What is Engineering anyway: FAQ1088-1484: In layman terms, what is "engineering"?
RE: General Tolerances
For what it's worth my current company's default angle tolerance is +/- 1 degree, and I've seen as tight as 0.5 and as loose as +/-5 (both in degrees), although I had a very hard time believing the +/-5 would ever produce consistently acceptable parts for any application.
RE: General Tolerances
What do you mean by "General Tolerances"? I have title blocks set up to say ±1° as the default. I could have just as easily set it to ±0.5°.
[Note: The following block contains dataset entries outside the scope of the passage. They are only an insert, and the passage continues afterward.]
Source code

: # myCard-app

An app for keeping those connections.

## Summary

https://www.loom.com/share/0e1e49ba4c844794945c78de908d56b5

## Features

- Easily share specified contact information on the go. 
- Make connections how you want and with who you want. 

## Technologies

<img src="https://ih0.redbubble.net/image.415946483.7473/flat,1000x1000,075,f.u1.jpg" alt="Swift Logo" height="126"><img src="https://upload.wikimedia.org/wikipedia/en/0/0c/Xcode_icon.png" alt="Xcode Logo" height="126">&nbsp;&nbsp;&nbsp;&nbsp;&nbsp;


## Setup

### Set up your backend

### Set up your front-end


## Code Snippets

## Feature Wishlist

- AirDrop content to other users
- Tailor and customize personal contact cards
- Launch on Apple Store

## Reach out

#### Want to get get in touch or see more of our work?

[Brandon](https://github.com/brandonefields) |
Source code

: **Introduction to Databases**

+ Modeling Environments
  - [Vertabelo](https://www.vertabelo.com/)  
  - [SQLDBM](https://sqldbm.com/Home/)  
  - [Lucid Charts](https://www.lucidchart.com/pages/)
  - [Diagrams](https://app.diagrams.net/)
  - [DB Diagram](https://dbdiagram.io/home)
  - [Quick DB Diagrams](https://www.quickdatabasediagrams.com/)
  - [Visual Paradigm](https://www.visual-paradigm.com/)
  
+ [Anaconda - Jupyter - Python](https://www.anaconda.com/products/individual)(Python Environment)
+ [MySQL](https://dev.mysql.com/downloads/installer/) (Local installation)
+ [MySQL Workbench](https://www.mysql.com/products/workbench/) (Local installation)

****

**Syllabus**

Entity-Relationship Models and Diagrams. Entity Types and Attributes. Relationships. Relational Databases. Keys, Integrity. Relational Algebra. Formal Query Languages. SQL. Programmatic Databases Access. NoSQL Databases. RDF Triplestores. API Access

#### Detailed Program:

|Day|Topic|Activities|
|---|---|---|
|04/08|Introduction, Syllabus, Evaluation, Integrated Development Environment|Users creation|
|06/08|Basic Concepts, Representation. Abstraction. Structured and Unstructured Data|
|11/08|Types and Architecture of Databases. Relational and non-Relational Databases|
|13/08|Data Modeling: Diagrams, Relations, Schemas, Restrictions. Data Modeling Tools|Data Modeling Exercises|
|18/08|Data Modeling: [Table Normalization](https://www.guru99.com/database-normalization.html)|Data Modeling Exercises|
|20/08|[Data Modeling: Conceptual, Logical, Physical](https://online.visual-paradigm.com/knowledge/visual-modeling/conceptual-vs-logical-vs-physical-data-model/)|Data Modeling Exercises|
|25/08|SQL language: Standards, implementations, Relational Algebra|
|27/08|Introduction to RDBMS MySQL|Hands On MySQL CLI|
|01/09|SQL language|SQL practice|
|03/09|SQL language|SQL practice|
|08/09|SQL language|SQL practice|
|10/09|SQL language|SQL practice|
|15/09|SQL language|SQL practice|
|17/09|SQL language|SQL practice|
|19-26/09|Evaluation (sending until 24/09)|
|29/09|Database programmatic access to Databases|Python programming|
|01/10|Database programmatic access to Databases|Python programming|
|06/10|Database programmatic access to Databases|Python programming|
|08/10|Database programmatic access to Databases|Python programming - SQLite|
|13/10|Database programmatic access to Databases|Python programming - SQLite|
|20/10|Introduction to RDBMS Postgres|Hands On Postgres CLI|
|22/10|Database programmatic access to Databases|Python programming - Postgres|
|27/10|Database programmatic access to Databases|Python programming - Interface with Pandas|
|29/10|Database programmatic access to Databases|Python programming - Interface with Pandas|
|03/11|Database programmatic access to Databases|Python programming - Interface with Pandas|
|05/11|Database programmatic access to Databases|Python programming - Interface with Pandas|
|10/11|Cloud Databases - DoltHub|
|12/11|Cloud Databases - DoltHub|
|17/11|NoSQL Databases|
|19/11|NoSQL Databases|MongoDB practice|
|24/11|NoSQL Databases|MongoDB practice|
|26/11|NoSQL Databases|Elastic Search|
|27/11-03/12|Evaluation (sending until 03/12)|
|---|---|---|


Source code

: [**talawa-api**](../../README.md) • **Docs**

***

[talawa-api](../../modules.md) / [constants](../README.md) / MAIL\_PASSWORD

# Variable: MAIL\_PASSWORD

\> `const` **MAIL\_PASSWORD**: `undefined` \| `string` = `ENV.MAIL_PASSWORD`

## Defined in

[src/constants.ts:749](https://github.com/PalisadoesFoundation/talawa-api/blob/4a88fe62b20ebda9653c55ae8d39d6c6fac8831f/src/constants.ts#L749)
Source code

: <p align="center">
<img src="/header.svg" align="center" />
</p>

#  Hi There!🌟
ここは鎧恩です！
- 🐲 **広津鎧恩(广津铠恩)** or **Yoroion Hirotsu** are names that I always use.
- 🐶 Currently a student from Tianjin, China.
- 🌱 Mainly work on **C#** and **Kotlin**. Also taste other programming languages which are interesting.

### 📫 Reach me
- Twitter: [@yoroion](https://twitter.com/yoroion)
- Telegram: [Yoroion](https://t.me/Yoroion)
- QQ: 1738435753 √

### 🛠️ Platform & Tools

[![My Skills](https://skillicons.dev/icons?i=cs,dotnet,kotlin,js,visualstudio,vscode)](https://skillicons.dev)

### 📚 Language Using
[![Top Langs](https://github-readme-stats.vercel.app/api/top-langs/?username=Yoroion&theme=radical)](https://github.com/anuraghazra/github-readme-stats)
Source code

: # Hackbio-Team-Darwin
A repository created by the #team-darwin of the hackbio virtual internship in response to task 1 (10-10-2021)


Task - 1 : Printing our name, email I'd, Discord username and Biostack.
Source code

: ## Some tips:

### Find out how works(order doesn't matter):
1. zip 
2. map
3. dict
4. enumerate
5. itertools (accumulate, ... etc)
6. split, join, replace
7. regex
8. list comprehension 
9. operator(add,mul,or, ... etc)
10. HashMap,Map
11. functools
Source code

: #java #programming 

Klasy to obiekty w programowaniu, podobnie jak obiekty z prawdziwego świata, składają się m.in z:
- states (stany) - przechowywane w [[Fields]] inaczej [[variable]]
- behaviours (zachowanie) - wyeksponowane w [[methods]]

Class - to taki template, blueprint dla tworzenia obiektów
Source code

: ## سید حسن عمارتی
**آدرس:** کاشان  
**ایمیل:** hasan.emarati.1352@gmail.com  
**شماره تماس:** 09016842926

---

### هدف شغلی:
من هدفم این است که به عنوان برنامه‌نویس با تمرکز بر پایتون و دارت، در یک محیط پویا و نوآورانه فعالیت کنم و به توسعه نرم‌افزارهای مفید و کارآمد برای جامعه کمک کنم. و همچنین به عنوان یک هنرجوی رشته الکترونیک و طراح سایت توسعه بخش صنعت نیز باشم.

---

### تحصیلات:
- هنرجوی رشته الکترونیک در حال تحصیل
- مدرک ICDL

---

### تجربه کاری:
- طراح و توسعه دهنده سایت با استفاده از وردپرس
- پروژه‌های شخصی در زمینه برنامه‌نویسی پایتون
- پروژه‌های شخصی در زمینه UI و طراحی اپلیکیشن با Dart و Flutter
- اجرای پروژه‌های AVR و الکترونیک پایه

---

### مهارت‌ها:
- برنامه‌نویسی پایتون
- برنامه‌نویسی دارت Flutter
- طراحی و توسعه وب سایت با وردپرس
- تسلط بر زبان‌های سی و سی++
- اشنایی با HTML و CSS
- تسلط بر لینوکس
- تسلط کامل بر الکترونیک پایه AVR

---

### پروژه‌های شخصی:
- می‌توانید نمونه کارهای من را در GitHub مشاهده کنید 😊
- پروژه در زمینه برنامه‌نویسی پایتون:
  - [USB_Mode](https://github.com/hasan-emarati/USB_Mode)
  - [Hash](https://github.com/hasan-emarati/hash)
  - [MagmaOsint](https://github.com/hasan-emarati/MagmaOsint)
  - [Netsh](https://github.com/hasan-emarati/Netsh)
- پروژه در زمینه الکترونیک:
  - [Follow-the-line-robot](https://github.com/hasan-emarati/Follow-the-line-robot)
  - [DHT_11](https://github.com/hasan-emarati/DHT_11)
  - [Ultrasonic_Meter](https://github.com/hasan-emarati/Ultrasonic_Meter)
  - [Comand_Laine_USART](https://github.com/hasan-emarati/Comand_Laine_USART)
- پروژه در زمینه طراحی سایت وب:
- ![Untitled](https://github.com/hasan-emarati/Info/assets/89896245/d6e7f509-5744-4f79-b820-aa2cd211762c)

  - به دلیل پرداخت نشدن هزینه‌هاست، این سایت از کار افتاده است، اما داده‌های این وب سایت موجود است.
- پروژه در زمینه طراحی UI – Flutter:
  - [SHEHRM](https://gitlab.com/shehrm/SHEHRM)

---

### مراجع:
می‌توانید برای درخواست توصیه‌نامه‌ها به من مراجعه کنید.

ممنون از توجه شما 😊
The ANSI/ASME Y14.5 standard, at least since 1982, has not allowed trailing decimals on millimeter dimensions. This means that you must set tolerances or geometric controls on each and every metric dimension. This is not particularly difficult, and as noted above, it leads to better quality drawings.
RE: General Tolerances
RE: General Tolerances
thread1103-222161: General Drawing Tolerances
thread1103-199111: Fractional dimensions
RE: General Tolerances
Be very cautious with ISO 2768. There as several threads, for example thread182-247563: A different perspective on ISO 2768, discussing/questioning this thread for several reasons that can perhaps be summarized as:
1. The information used to create the tolerance classes etc. is probably out of date.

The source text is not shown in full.